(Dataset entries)
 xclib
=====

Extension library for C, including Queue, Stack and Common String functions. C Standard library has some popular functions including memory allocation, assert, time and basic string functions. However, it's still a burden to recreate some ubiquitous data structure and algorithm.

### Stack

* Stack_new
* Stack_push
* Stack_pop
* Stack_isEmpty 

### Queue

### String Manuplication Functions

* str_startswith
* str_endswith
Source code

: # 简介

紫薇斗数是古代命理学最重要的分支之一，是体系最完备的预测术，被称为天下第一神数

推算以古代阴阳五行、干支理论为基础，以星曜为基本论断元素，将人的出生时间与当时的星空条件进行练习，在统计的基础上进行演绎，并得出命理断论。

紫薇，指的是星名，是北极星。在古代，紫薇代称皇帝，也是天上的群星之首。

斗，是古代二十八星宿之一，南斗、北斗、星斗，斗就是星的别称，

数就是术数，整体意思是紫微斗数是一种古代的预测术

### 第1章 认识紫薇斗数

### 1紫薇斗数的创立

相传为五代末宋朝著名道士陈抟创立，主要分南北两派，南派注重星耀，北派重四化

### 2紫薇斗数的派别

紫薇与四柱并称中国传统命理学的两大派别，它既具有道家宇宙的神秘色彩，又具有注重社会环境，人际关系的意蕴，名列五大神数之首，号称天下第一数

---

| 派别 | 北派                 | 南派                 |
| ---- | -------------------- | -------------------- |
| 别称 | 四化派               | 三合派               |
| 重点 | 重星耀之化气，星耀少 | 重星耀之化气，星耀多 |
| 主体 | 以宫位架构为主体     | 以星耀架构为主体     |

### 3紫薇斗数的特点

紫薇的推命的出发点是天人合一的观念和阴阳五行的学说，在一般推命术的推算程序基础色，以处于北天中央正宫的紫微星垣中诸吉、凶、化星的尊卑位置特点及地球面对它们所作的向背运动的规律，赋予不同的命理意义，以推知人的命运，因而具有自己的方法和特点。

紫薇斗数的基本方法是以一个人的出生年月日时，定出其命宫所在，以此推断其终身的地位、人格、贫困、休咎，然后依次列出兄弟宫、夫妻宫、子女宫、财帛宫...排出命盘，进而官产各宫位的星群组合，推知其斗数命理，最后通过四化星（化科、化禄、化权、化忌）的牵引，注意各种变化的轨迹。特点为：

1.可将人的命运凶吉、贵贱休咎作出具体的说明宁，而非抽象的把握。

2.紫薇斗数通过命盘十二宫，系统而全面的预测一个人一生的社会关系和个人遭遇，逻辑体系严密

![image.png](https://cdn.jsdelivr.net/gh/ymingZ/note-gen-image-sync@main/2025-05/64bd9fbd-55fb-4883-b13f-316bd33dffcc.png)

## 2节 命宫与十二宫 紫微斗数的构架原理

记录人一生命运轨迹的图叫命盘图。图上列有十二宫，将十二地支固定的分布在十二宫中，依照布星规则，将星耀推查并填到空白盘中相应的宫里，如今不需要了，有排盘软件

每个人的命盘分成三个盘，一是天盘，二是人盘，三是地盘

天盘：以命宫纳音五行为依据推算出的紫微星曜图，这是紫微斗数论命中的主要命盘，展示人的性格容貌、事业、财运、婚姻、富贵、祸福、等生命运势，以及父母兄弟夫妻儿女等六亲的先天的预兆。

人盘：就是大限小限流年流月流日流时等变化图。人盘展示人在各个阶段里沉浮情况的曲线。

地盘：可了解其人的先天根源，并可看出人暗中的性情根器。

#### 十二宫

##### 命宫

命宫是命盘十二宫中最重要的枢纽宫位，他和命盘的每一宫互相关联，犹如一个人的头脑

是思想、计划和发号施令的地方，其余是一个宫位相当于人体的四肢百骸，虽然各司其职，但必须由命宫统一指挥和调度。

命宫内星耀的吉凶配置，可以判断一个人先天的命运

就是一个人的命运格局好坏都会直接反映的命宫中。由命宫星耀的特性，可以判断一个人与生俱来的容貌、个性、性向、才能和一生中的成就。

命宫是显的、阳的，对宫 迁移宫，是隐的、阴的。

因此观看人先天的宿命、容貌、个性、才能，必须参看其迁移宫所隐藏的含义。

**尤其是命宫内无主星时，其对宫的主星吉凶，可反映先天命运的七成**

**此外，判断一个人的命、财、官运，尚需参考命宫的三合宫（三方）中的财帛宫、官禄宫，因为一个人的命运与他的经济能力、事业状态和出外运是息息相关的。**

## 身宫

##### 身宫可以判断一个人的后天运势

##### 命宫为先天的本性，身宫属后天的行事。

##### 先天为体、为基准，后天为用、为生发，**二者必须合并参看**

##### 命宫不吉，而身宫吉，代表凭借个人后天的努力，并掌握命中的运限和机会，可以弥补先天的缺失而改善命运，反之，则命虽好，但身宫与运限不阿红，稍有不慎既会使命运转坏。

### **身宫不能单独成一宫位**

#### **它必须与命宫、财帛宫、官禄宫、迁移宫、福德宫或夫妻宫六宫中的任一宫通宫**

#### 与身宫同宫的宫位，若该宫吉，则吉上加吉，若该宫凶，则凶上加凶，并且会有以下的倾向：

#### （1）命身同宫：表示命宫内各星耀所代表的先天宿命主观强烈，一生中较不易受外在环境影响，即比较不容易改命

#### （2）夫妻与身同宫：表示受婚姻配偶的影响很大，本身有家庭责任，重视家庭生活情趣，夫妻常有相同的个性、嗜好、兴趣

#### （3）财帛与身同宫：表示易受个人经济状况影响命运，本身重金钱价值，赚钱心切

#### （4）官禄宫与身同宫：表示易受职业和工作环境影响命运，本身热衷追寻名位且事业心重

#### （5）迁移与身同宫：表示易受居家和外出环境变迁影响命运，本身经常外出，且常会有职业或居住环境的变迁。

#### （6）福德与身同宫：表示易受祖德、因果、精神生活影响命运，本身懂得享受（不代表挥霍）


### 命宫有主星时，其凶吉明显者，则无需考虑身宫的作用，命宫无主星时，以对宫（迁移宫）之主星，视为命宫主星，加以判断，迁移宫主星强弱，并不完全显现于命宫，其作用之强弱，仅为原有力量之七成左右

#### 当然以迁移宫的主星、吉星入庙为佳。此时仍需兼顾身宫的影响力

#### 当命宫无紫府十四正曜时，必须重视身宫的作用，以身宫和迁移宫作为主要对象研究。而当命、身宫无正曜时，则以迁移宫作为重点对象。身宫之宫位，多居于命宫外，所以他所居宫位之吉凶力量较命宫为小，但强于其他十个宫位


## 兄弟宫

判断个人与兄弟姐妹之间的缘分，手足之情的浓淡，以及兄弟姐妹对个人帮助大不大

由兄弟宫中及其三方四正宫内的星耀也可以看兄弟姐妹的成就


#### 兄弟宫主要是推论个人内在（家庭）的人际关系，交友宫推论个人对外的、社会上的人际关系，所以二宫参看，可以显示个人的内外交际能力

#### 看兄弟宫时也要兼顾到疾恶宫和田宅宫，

__WHAT YOU SHOULD DO__. Work out, please, how many lines above contain "Queue"; answer only with the number.

__SOLUTION__. 2